Unfortunately the world of writing novels isn’t quite as simple as that. Especially if you are an Indie author. By Indie I mean self-published, which in this instance is any author who has paid a financial contribution – large or small - towards producing their book, be it for the entire production, editing costs, cover design etc.

Indie writers are gaining in respectability in the literary world; we are, at last, being taken seriously. Many authors, now, like myself, are what is being termed as “hybrid”, we have a foot in both camps, traditional mainstream and Indie. With the big publishing houses often deciding not to re-print our backlist titles we have found the option to regain the copyright and re-publish under our own steam. What’s more, we are doing it quite successfully.

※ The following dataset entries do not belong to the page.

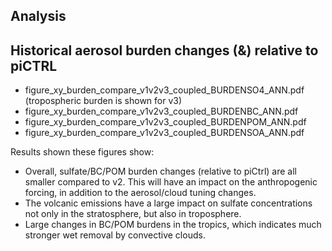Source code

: ## Analysis

## Historical aerosol burden changes (&) relative to piCTRL 

- figure_xy_burden_compare_v1v2v3_coupled_BURDENSO4_ANN.pdf (tropospheric burden is shown for v3) 
- figure_xy_burden_compare_v1v2v3_coupled_BURDENBC_ANN.pdf
- figure_xy_burden_compare_v1v2v3_coupled_BURDENPOM_ANN.pdf
- figure_xy_burden_compare_v1v2v3_coupled_BURDENSOA_ANN.pdf

Results shown these figures show: 

- Overall, sulfate/BC/POM burden changes (relative to piCtrl) are all smaller compared to v2. This will have an impact on the anthropogenic forcing, in addition to the aerosol/cloud tuning changes. 
- The volcanic emissions have a large impact on sulfate concentrations not only in the stratosphere, but also in troposphere.
- Large changes in BC/POM burdens in the tropics, which indicates much stronger wet removal by convective clouds.
  

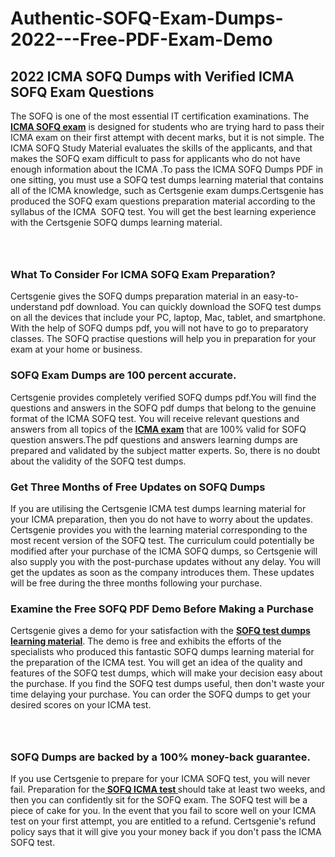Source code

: # Authentic-SOFQ-Exam-Dumps-2022---Free-PDF-Exam-Demo<h2><strong>2022 ICMA SOFQ Dumps with Verified ICMA SOFQ Exam Questions</strong></h2> <p>The SOFQ is one of the most essential IT certification examinations. The <a href="https://www.certsgenie.com/icma/sofq-pdf-dumps"><strong>ICMA SOFQ exam</strong></a> is designed for students who are trying hard to pass their ICMA exam on their first attempt with decent marks, but it is not simple. The ICMA SOFQ Study Material evaluates the skills of the applicants, and that makes the SOFQ exam difficult to pass for applicants who do not have enough information about the ICMA .To pass the ICMA SOFQ Dumps PDF in one sitting, you must use a SOFQ test dumps learning material that contains all of the ICMA knowledge, such as Certsgenie exam dumps.Certsgenie has produced the SOFQ exam questions preparation material according to the syllabus of the ICMA &nbsp;SOFQ test. You will get the best learning experience with the Certsgenie SOFQ dumps learning material.</p> <p><a href="https://www.certsgenie.com/icma/sofq-pdf-dumps" style="display: block; padding: 1em 0; text-align: center; "><img alt="" src="https://blogger.googleusercontent.com/img/b/R29vZ2xl/AVvXsEgO1ePIT5bAw4JCg82qykRc71Xossn_88UmNiMiJgRPCnvDzaKhQmgO2X9bV6TpN9qSYVJJ2MjEumMb0t1ZgyR_gByLqDXQR_FduPn2erzRQTkt1pUFmkY3wfbx5jzrIcOP4S3cxMKHSr0iEiOidKyDYd_7NjYtfgpZ7b1lrGk-ShjLlyfynp8oFM4zYw/s1600/Banner%201.jpg" /></a></p> <h3><strong>What To Consider For ICMA SOFQ Exam Preparation?</strong></h3> <p>Certsgenie gives the SOFQ dumps preparation material in an easy-to-understand pdf download. You can quickly download the SOFQ test dumps on all the devices that include your PC, laptop, Mac, tablet, and smartphone. With the help of SOFQ dumps pdf, you will not have to go to preparatory classes. The SOFQ practise questions will help you in preparation for your exam at your home or business.</p> <h3><strong>SOFQ Exam Dumps are 100 percent accurate.</strong></h3> <p>Certsgenie provides completely verified SOFQ dumps pdf.You will find the questions and answers in the SOFQ pdf dumps that belong to the genuine format of the ICMA SOFQ test. You will receive relevant questions and answers from all topics of the <a href="https://www.certsgenie.com/icma/sofq-pdf-dumps"><strong>ICMA exam</strong></a> that are 100% valid for SOFQ question answers.The pdf questions and answers learning dumps are prepared and validated by the subject matter experts. So, there is no doubt about the validity of the SOFQ test dumps.</p> <h3><strong>Get Three Months of Free Updates on SOFQ Dumps</strong></h3> <p>If you are utilising the Certsgenie ICMA test dumps learning material for your ICMA preparation, then you do not have to worry about the updates. Certsgenie provides you with the learning material corresponding to the most recent version of the SOFQ test. The curriculum could potentially be modified after your purchase of the ICMA SOFQ dumps, so Certsgenie will also supply you with the post-purchase updates without any delay. You will get the updates as soon as the company introduces them. These updates will be free during the three months following your purchase.</p> <h3><strong>Examine the Free SOFQ PDF Demo Before Making a Purchase</strong></h3> <p>Certsgenie gives a demo for your satisfaction with the <a href="https://www.certsgenie.com/icma/sofq-pdf-dumps"><strong>SOFQ test dumps learning material</strong></a>. The demo is free and exhibits the efforts of the specialists who produced this fantastic SOFQ dumps learning material for the preparation of the ICMA test. You will get an idea of the quality and features of the SOFQ test dumps, which will make your decision easy about the purchase. If you find the SOFQ test dumps useful, then don&#39;t waste your time delaying your purchase. You can order the SOFQ dumps to get your desired scores on your ICMA test.</p> <p><a href="hhttps://www.certsgenie.com/icma/sofq-pdf-dumps" style="display: block; padding: 1em 0; text-align: center; "><img alt="" src="https://blogger.googleusercontent.com/img/b/R29vZ2xl/AVvXsEj3zfp26fobfEw_E3FMeUMaFamcWc-bKsu_525WK8ISqDEyAJkPKOLyeqHJzBXVvKwHP0bTNTERYvWWgOzvpG-DuQ_cPnNOJO1bUfVOHhAXJThy7cLobHgRdochHEeovcJnxpqjNiv-FNLMY1glEh7x833Q6cym5o0AmGhO9ufjgwPhihHJ9ovBp-j40g/s1600/banner%202.jpg" /></a></p> <h3><strong>SOFQ Dumps are backed by a 100% money-back guarantee.</strong></h3> <p>If you use Certsgenie to prepare for your ICMA SOFQ test, you will never fail. Preparation for the<a href="https://www.certsgenie.com/icma/sofq-pdf-dumps"><strong> SOFQ ICMA test </strong></a>should take at least two weeks, and then you can confidently sit for the SOFQ exam. The SOFQ test will be a piece of cake for you. In the event that you fail to score well on your ICMA test on your first attempt, you are entitled to a refund. Certsgenie&#39;s refund policy says that it will give you your money back if you don&#39;t pass the ICMA SOFQ test.</p>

Enough to make the publishing industry start to think twice about the previous negative attitude towards self-publishing.

Novice indie writers are also realising that to be taken seriously as an author they have to produce a book with quality presentation as well as quality writing. It does not matter how fantastic your writing style or the narrative is if the book you intend to self-publish is printed in the taboo Comic Sans font, with double-line paragraph spacing, incorrect indents, too wide or too narrow margins, and the text set as left justified. No one worth their salt is going to look twice or take you seriously.

“No!” I hear you cry, “it is the content that is important, not the layout!” Wrong. If I pay good money for something – be it a book, dress, pair of shoes, cd or whatever, I expect it to meet a certain standard. If it looks wrong or amateur then it does not qualify as ‘professional’. If you are going to do it – do it properly!

Authors  hope for that illusive possibility of an award, but there are few opportunities for Indie writers. Most award presentations carry a high entrance fee, and with no publishing house to support us we have to pay for everything including supplying at least one copy of the book, which entails printing costs and postage. Nor are there that many prestigious awards for the Indies. We need a high profile Booker equivalent, but whether it will ever come about is anyone’s guess. Most literary associations do not even accept indie-written books for review, let alone consider them for an award.

But there are a few openings and we eagerly pour over them in case they might give us the opportunity we need to be placed and get noticed.

Here, the Indie author is no different to the mainstream. We would love to win an award. We enter and tell our friends and avid readers that we are not worried about winning, we are just delighted to be recognised enough to be placed on that long list with the other hopeful authors. And we hide our disappointment when we don’t reach the shortlist, or that treasured Winner Result.

An Indie B.R.A.G medallion is a good achievement for indie authors to gain - basically, it is a mark of a "good read" and worth aiming for ( details here ), Worth getting. But it isn't a 'prize'.

When Ann Author, who we ‘know’ quite well in the virtual world, gets to the shortlist and we don’t we graciously say “congratulations” on Facebook and Twitter (all the while seething inside because her books are nowhere near as good as ours). But we are writers by trade and we have the ability to produce believable stories, don’t we?

 We are pretty good at convincing ourselves that it doesn’t matter, that awards really are not that important. We shrug, think, ‘Ah well, another prize has passed by, maybe the next novel will be The One.’

Or the one after that.

Or the one after that…

Maybe...?

In addition to being a traditional and Indie-published author, with a best-seller listing to my credit, (no awards though L  ) I am the Managing Editor for the Historical Novel Society Indie Review.

The HNS welcomes submissions from all Indie writers of Historical Fiction, and with the aim of encouraging quality writing and production of self-published historical fiction is proud to announce a newly-initiated Historical Fiction Indie Award.

There is no entrance fee; novels will be selected for potential long-listing from all novels submitted for review.